<<<<

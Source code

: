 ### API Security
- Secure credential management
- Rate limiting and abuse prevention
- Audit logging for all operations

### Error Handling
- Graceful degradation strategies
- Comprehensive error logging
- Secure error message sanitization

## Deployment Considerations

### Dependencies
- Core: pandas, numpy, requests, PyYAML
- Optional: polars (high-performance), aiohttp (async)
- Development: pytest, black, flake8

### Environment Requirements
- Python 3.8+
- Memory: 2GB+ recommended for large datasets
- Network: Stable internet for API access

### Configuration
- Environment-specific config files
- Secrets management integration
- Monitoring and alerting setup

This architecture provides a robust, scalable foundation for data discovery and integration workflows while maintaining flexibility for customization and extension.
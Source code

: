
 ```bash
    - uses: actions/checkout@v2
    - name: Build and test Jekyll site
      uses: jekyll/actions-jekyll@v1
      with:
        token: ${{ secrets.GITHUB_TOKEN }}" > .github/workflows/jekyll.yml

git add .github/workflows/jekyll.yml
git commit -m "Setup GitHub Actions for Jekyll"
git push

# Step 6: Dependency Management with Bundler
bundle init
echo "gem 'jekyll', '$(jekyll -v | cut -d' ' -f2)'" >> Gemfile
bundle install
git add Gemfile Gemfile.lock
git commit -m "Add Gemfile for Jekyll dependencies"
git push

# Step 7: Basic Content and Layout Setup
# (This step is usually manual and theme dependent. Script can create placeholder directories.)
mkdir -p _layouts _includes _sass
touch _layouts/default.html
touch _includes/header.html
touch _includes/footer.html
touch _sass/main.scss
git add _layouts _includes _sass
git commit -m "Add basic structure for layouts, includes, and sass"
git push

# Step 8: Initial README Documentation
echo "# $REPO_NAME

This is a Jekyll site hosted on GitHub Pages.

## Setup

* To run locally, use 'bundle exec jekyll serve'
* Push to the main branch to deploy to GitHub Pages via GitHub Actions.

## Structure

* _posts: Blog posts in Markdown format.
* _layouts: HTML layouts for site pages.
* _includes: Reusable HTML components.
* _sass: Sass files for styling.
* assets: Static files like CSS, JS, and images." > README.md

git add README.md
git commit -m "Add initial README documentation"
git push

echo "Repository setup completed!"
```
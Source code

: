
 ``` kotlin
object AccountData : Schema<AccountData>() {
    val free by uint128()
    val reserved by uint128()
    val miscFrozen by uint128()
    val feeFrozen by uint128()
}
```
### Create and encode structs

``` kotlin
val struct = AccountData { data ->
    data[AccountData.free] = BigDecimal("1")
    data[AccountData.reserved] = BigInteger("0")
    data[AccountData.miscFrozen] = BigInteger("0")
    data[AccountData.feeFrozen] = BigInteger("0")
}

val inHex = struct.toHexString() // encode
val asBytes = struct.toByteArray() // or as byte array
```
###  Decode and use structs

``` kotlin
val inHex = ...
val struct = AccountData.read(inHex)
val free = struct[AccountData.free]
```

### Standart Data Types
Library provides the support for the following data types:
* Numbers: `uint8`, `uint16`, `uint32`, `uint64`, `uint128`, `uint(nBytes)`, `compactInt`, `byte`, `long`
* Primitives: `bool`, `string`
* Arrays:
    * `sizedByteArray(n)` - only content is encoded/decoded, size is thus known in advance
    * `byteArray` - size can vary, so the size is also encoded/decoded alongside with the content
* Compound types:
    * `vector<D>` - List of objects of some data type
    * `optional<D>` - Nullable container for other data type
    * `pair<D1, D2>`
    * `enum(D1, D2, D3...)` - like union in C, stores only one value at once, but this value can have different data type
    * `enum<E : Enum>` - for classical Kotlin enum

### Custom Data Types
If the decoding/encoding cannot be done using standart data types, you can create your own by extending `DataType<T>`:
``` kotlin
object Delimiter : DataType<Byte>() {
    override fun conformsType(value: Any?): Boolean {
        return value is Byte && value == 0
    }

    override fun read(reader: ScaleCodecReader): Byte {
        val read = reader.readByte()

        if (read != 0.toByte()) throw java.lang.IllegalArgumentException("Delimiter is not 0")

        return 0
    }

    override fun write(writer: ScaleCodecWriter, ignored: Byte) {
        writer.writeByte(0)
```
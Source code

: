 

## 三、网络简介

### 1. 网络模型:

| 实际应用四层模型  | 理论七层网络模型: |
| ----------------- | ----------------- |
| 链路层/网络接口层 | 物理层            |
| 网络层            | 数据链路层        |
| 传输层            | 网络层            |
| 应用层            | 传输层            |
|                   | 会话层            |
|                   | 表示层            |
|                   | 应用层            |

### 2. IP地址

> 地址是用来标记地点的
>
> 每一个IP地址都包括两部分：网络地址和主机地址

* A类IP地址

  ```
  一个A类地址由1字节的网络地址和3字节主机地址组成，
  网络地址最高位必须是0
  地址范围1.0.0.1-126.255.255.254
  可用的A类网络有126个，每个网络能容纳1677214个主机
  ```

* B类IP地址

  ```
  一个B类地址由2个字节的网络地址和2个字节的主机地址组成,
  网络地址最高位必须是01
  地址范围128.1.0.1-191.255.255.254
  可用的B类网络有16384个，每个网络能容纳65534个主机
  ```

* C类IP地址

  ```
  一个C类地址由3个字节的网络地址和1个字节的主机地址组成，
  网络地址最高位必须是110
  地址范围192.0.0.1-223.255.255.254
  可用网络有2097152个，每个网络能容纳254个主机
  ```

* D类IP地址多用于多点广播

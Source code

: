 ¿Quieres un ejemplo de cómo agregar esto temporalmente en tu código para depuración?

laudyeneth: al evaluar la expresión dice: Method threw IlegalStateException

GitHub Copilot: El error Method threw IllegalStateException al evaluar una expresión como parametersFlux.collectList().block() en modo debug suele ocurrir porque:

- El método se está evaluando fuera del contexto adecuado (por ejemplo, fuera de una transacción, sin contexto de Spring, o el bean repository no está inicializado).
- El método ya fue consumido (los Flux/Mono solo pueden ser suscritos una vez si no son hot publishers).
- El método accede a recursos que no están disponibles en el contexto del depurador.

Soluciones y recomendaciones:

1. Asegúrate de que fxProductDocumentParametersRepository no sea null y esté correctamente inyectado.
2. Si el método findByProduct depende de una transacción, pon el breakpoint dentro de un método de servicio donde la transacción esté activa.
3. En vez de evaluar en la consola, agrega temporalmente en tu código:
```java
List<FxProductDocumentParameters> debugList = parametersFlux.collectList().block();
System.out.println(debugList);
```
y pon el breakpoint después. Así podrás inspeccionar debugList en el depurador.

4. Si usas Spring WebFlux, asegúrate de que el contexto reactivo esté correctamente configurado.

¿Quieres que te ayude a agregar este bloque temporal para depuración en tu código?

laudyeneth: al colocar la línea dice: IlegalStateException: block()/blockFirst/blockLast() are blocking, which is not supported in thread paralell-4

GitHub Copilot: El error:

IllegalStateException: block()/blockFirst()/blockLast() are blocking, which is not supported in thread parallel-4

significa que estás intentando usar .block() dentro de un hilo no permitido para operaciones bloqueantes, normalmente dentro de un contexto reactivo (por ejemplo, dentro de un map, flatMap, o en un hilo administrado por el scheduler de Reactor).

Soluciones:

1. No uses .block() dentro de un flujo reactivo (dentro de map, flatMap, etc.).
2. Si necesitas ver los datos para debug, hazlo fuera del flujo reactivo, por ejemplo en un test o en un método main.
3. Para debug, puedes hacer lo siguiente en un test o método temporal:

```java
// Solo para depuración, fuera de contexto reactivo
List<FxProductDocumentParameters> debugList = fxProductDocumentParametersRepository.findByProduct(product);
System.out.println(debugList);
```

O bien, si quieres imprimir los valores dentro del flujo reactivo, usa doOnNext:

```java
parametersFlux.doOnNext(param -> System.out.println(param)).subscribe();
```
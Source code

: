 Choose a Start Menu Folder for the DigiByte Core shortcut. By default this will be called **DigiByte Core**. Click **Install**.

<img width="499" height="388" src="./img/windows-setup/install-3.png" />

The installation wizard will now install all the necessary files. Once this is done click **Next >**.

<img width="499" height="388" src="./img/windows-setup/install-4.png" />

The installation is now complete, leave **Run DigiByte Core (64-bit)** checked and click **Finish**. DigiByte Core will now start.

>>>>

Task to carry out:
Filter on the word "feeFrozen": copy each matching line from the entries above.

Solution:
    val feeFrozen by uint128()
    data[AccountData.feeFrozen] = BigInteger("0")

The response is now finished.